You have to understand that the kids will want to remember the good times with their parents and I see nothing wrong with this. It depends on how they do it. IF they are rude when speaking of it and not including you that is entirely different. But they should be able to go over the happy times and it should not make you feel bad because this was and will still be a part of their lives and your husbands. You just can not erase his past with his ex and if he sees nothing wrong with talking about happy times….there is nothing wrong.
However, if they are rude, your husband should be speaking to them.

{ take pictures with him and the grand baby but never include me in any pics. They will take numerous pictures of only him. I feel they do this to make me uncomfortable and to let me know they will never see me as anything.}

This is down right rude. They should be respectful period. Husband needs to address this. But you can not make them include you in photos though.

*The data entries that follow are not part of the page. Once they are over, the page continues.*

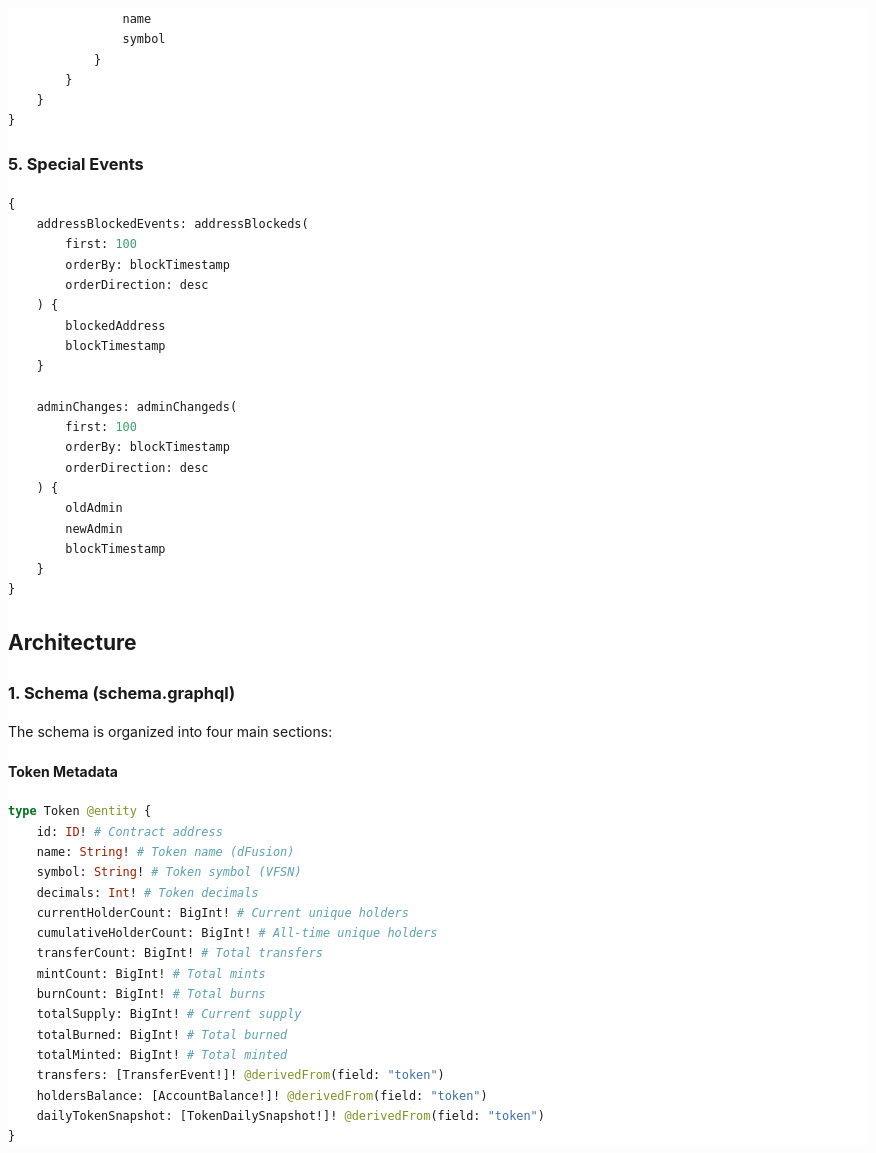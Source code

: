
 ```graphql
                name
                symbol
            }
        }
    }
}
```

### 5. Special Events

```graphql
{
    addressBlockedEvents: addressBlockeds(
        first: 100
        orderBy: blockTimestamp
        orderDirection: desc
    ) {
        blockedAddress
        blockTimestamp
    }

    adminChanges: adminChangeds(
        first: 100
        orderBy: blockTimestamp
        orderDirection: desc
    ) {
        oldAdmin
        newAdmin
        blockTimestamp
    }
}
```

## Architecture

### 1. Schema (schema.graphql)

The schema is organized into four main sections:

#### Token Metadata

```graphql
type Token @entity {
    id: ID! # Contract address
    name: String! # Token name (dFusion)
    symbol: String! # Token symbol (VFSN)
    decimals: Int! # Token decimals
    currentHolderCount: BigInt! # Current unique holders
    cumulativeHolderCount: BigInt! # All-time unique holders
    transferCount: BigInt! # Total transfers
    mintCount: BigInt! # Total mints
    burnCount: BigInt! # Total burns
    totalSupply: BigInt! # Current supply
    totalBurned: BigInt! # Total burned
    totalMinted: BigInt! # Total minted
    transfers: [TransferEvent!]! @derivedFrom(field: "token")
    holdersBalance: [AccountBalance!]! @derivedFrom(field: "token")
    dailyTokenSnapshot: [TokenDailySnapshot!]! @derivedFrom(field: "token")
}
```
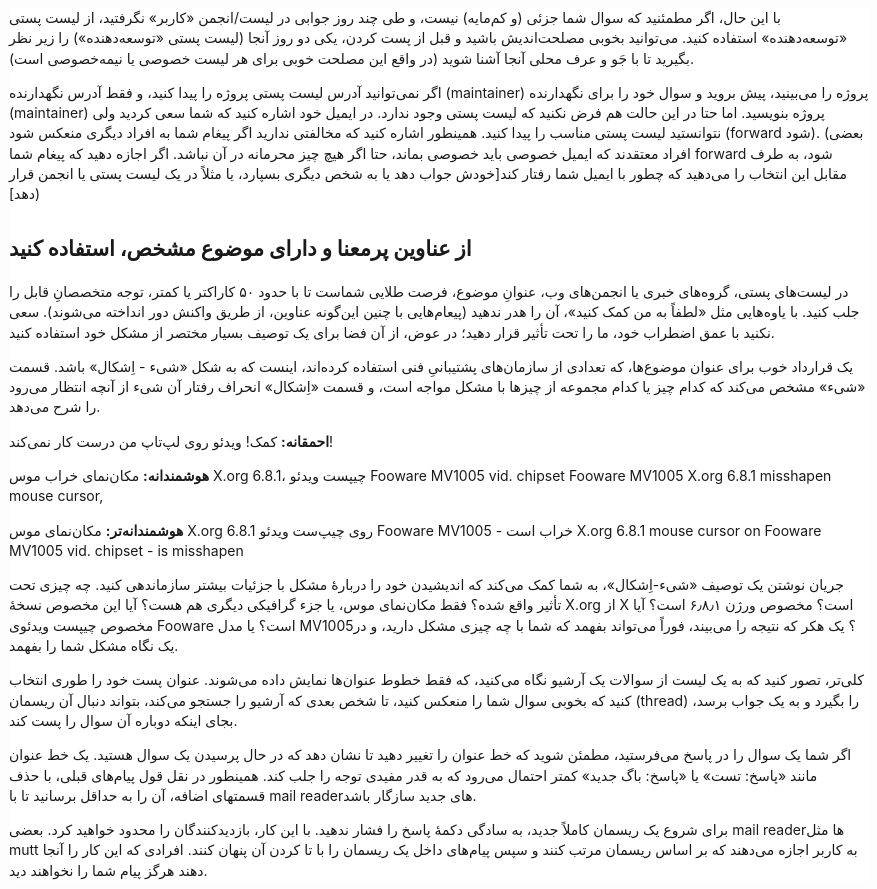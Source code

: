 با این حال، اگر مطمئنید که سوال شما جزئی (و کم‌مایه) نیست، و طی چند روز جوابی در لیست/انجمن «کاربر» نگرفتید، از لیست پستی «توسعه‌دهنده» استفاده کنید. می‌توانید بخوبی مصلحت‌اندیش باشید و قبل از پست کردن، یکی دو روز آنجا (لیست پستی «توسعه‌دهنده») را زیر نظر بگیرید تا با جَو و عرف محلی آنجا آشنا شوید (در واقع این مصلحت خوبی برای هر لیست خصوصی یا نیمه‌خصوصی است).

اگر نمی‌توانید آدرس لیست پستی پروژه را پیدا کنید، و فقط آدرس نگهدارنده (maintainer) پروژه را می‌بینید، پیش بروید و سوال خود را برای نگهدارنده (maintainer) پروژه بنویسید. اما حتا در این حالت هم فرض نکنید که لیست پستی وجود ندارد. در ایمیل خود اشاره کنید که شما سعی کردید ولی نتوانستید لیست پستی مناسب را پیدا کنید. همینطور اشاره کنید که مخالفتی ندارید اگر پیغام شما به افراد دیگری منعکس شود (forward شود). (بعضی افراد معتقدند که ایمیل خصوصی باید خصوصی بماند، حتا اگر هیچ چیز محرمانه در آن نباشد. اگر اجازه دهید که پیغام شما forward شود، به طرف مقابل این انتخاب را می‌دهید که چطور با ایمیل شما رفتار کند[خودش جواب دهد یا به شخص دیگری بسپارد، یا مثلاً در یک لیست پستی یا انجمن قرار دهد])

## از عناوین پرمعنا و دارای موضوع مشخص، استفاده کنید
در لیست‌های پستی، گروه‌های خبری یا انجمن‌های وب، عنوانِ موضوع، فرصت طلایی شماست تا با حدود ۵۰ کاراکتر یا کمتر، توجه متخصصانِ قابل را جلب کنید. با یاوه‌هایی مثل «لطفاً به من کمک کنید»، آن را هدر ندهید (پیعام‌هایی با چنین این‌گونه عناوین، از طریق واکنش دور انداخته می‌شوند). سعی نکنید با عمق اضطراب خود، ما را تحت تأثیر قرار دهید؛ در عوض، از آن فضا برای یک توصیف بسیار مختصر از مشکل خود استفاده کنید.

یک قرارداد خوب برای عنوان موضوع‌ها، که تعدادی از سازمان‌های پشتیبانیِ فنی استفاده کرده‌اند، اینست که به شکل «شیء - اِشکال» باشد. قسمت «شیء» مشخص می‌کند که کدام چیز یا کدام مجموعه از چیزها با مشکل مواجه است، و قسمت «اِشکال» انحراف رفتار آن شیء از آنچه انتظار می‌رود را شرح می‌دهد.

**احمقانه:**
کمک! ویدئو روی لپ‌تاپ من درست کار نمی‌کند!

**هوشمندانه:**
مکان‌نمای خراب موس X.org 6.8.1، چیپست ویدئو Fooware MV1005 vid. chipset
Fooware MV1005 X.org 6.8.1 misshapen mouse cursor,

**هوشمندانه‌تر:**
مکان‌نمای موس X.org 6.8.1 روی چیپ‌ست ویدئو Fooware MV1005 - خراب است
X.org 6.8.1 mouse cursor on Fooware MV1005 vid. chipset - is misshapen

جریان نوشتن یک توصیف «شیء-اِشکال»، به شما کمک می‌کند که اندیشیدن خود را دربارهٔ مشکل با جزئیات بیشتر سازماندهی کنید. چه چیزی تحت تأثیر واقع شده؟ فقط مکان‌نمای موس، یا جزء گرافیکی دیگری هم هست؟ آیا این مخصوص نسخهٔ X.org از X است؟ مخصوص ورژن ۶٫۸٫۱ است؟ آیا مخصوص چیپست ویدئوی Fooware است؟ یا مدل MV1005؟ یک هکر که نتیجه را می‌بیند، فوراً می‌تواند بفهمد که شما با چه چیزی مشکل دارید، و در یک نگاه مشکل شما را بفهمد.

کلی‌تر، تصور کنید که به یک لیست از سوالات یک آرشیو نگاه می‌کنید، که فقط خطوط عنوان‌ها نمایش داده می‌شوند. عنوان پست خود را طوری انتخاب کنید که بخوبی سوال شما را منعکس کنید، تا شخص بعدی که آرشیو را جستجو می‌کند، بتواند دنبال آن ریسمان (thread) را بگیرد و به یک جواب برسد، بجای اینکه دوباره آن سوال را پست کند.

اگر شما یک سوال را در پاسخ می‌فرستید، مطمئن شوید که خط عنوان را تغییر دهید تا نشان دهد که در حال پرسیدن یک سوال هستید. یک خط عنوان مانند «پاسخ: تست» یا «پاسخ: باگ جدید» کمتر احتمال می‌رود که به قدر مفیدی توجه را جلب کند. همینطور در نقل قول پیام‌های قبلی، با حذف قسمتهای اضافه، آن را به حداقل برسانید تا با mail readerهای جدید سازگار باشد.

برای شروع یک ریسمان کاملاً جدید، به سادگی دکمهٔ پاسخ را فشار ندهید. با این کار، بازدیدکنندگان را محدود خواهید کرد. بعضی mail readerها مثل mutt به کاربر اجازه می‌دهند که بر اساس ریسمان مرتب کنند و سپس پیام‌های داخل یک ریسمان را با تا کردن آن پنهان کنند. افرادی که این کار را آنجا دهند هرگز پیام شما را نخواهند دید.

{{They believe their parents are soulmates and need to get back together. There is another twist. The mother approved of his last girlfriend of 8 years so the kids took a liking to her and still include her in everything in their lives. Although they feel their parents are meant to be, if they can't get them back together then they want him back with her. Not only do I have to deal with them mentioning the ex-wife but also the ex girlfriend.}}

You can not dictate who they spend time with and who they do not. If they have good relationships with those people it is their right to have one with that person.

{{Every holiday they invite us to gatherings which include the exes being there. It's one thing if the ex-wife didn't still have feelings for him but, I'm not attending a gathering where two exes believe he still wants them. When we do run into the ex she is always touching and flirting with him. Makes my blood boil! }}

They include you in the gatherings and you do not go because you think the ex wife and ex GF want him back? It is starting to sound like you are insecure in your relationship with this man.

{{The ex-wife is best friends with the ex-girl friend and they have pulled some crazy things together to cause problems between us. It's like my life is a joke to these people. His family still has contact with both of them and don't really like me.}}

The reason the family has contact with the exes is because these women have a history with his family—one was his wife and one his long time girlfriend. Again, you can not dictate who his family has relationships with.

{ I'm the bad guy to his family because I helped get him off of drugs and alcohol and quit letting his family take advantage of him when it came to money. My head is scrambled these days because I am angry and stressed out from all of it. Every time I put my guard down something new happens. I am so fed up! It's been 7 years of constant bullshit from his kids and exes. I've done nothing to any of these people and yet their goal in life is to make miserable. Any advice?}}
You knew when you got involved with this man what was going on and who his family still had relationships with or you eventually learned. You can not expect people to just stop having relationships with people just because you married this man. All those people have history/past with the guy and his kids and family. If they are okay with the way things are that is their business. You should not let that upset you or bother you. They see that it does and do more to make you feel uncomfortable. My advice is to let go of it and learn to live life to the fullest. You married this man and you wanted him in your life. You also have to take the talk of old times with the ex wife in the stories when the kids are around, you have to put up with the exes being there at holidays or other special events, you have to learn to deal with anything else that comes with being part of the extended family. It is not like you are raising the kids and having to play second fiddle to them. But you are part of a family it seems that has learned to accept and move on from the past where he and his ex wife and ex GF had hard times.